From the data below, set down exactly the lines between the one holding "## Astrocytoma Classifier" and the one holding "## Oligodendroglioma Classifier", inclusive, and no others.

----- Supplied records -----

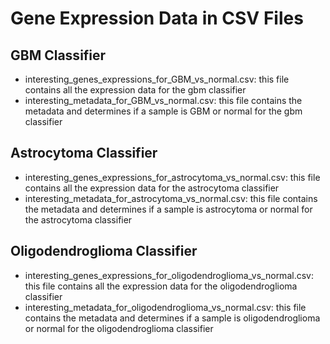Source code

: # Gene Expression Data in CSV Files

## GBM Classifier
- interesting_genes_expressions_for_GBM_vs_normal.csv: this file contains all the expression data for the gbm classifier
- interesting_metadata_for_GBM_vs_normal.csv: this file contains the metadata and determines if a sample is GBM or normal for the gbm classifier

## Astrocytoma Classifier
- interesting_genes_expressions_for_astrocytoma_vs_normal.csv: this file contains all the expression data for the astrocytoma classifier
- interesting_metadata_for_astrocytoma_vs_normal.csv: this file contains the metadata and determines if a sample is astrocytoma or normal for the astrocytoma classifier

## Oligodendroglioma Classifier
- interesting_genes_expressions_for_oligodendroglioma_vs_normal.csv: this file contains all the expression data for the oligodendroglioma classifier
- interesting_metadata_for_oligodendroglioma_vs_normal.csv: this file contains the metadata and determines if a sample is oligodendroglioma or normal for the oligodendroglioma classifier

-----

Response area:
## Astrocytoma Classifier
- interesting_genes_expressions_for_astrocytoma_vs_normal.csv: this file contains all the expression data for the astrocytoma classifier
- interesting_metadata_for_astrocytoma_vs_normal.csv: this file contains the metadata and determines if a sample is astrocytoma or normal for the astrocytoma classifier

## Oligodendroglioma Classifier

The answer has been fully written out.